WORK TO BE COMPLETED: Return only the lines from the top of the material through the line marked by "y optimización del", unaltered.

(RECORDS SHOWN Opens)

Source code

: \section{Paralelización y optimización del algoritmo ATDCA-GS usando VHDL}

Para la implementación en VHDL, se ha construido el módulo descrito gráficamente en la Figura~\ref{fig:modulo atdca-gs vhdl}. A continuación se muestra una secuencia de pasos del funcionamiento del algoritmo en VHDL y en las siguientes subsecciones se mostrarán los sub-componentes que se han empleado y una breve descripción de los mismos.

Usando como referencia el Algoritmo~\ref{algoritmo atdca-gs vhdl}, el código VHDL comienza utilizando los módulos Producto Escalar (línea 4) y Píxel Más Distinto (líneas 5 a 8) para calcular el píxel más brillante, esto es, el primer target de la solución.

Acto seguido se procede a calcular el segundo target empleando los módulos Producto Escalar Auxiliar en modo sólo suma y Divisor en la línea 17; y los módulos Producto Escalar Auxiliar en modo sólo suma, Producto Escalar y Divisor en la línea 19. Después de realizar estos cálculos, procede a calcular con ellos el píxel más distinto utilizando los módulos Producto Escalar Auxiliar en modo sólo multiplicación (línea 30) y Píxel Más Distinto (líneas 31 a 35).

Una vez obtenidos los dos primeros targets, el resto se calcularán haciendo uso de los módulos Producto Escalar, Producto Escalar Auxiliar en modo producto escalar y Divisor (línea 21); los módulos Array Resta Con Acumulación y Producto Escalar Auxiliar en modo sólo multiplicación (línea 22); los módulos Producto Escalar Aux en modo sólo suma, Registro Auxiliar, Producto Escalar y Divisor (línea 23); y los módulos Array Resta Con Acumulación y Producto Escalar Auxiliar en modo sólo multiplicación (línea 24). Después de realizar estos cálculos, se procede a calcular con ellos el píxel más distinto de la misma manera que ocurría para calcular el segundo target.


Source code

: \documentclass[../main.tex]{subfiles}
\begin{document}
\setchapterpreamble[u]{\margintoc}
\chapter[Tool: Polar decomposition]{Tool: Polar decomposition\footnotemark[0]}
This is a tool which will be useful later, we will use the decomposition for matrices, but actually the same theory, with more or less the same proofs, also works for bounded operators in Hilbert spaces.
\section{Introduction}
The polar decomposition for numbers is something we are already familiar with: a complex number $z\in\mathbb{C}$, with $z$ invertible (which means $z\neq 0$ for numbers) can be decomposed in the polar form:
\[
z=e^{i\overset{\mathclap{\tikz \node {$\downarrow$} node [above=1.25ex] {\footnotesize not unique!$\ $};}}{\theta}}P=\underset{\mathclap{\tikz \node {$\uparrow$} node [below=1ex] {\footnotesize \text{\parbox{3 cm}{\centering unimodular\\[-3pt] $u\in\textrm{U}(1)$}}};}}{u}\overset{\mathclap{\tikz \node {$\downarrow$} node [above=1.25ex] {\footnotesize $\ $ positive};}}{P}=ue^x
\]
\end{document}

(RECORDS SHOWN Closes)

EXERCISE OUTPUT:
Source code

: \section{Paralelización y optimización del algoritmo ATDCA-GS usando VHDL}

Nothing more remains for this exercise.